======== RECORDS TO USE

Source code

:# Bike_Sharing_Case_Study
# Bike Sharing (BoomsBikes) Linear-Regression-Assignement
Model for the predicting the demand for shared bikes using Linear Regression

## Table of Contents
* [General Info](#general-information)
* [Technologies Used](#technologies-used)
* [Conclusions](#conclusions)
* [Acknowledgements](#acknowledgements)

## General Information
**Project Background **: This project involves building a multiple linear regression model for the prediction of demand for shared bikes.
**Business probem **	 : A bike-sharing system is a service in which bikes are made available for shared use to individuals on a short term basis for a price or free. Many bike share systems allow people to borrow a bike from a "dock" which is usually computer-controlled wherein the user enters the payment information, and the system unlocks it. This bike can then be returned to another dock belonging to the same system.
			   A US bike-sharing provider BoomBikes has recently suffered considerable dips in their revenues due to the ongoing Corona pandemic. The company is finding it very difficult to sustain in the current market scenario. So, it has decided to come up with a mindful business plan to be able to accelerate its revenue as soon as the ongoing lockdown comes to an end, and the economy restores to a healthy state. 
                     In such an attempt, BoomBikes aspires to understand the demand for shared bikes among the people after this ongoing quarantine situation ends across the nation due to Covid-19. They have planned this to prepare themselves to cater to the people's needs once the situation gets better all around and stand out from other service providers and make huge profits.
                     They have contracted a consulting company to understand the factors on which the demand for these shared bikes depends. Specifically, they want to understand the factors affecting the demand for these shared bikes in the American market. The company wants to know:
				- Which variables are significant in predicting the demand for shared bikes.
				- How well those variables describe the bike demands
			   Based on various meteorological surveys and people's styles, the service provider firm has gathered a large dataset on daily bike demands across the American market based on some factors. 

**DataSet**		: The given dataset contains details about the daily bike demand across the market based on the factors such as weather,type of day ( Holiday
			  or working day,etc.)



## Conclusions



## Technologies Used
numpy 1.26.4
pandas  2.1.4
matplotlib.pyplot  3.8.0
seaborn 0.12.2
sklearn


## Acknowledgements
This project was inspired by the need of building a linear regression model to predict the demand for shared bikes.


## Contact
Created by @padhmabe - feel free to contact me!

================
======== RECORDS TO USE

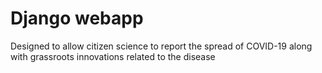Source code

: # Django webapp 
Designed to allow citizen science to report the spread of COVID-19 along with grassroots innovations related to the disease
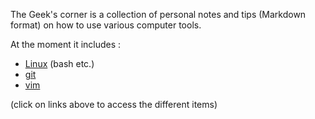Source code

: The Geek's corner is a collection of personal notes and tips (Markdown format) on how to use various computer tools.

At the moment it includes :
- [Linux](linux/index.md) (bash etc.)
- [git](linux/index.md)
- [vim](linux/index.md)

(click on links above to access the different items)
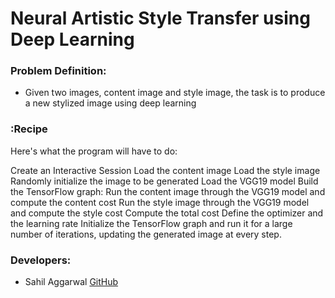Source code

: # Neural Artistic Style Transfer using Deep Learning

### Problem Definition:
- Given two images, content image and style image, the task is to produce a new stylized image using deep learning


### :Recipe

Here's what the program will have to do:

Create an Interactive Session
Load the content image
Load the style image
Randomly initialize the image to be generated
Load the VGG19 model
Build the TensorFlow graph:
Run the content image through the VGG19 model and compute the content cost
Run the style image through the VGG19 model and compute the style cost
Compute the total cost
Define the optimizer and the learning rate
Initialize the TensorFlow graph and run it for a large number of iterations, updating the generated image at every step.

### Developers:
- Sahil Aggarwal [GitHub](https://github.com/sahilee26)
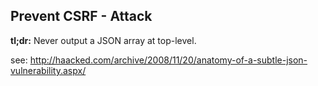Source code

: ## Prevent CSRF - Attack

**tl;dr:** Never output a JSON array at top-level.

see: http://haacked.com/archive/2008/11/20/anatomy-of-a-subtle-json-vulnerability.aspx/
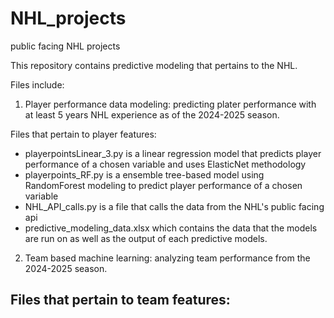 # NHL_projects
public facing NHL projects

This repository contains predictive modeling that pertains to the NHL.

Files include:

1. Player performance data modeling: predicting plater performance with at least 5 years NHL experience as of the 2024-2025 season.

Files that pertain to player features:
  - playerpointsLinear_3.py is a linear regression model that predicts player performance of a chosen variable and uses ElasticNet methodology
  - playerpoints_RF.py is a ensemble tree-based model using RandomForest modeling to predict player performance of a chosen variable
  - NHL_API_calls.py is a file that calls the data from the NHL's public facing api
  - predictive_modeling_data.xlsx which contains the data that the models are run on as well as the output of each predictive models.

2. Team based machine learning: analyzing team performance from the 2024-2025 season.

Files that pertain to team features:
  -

================

◆ ACTIVITY ◆
Counting only lines that contain "performance", what is the total for the entries above? Give the number alone.

◆ COMPLETED TASK ◆
4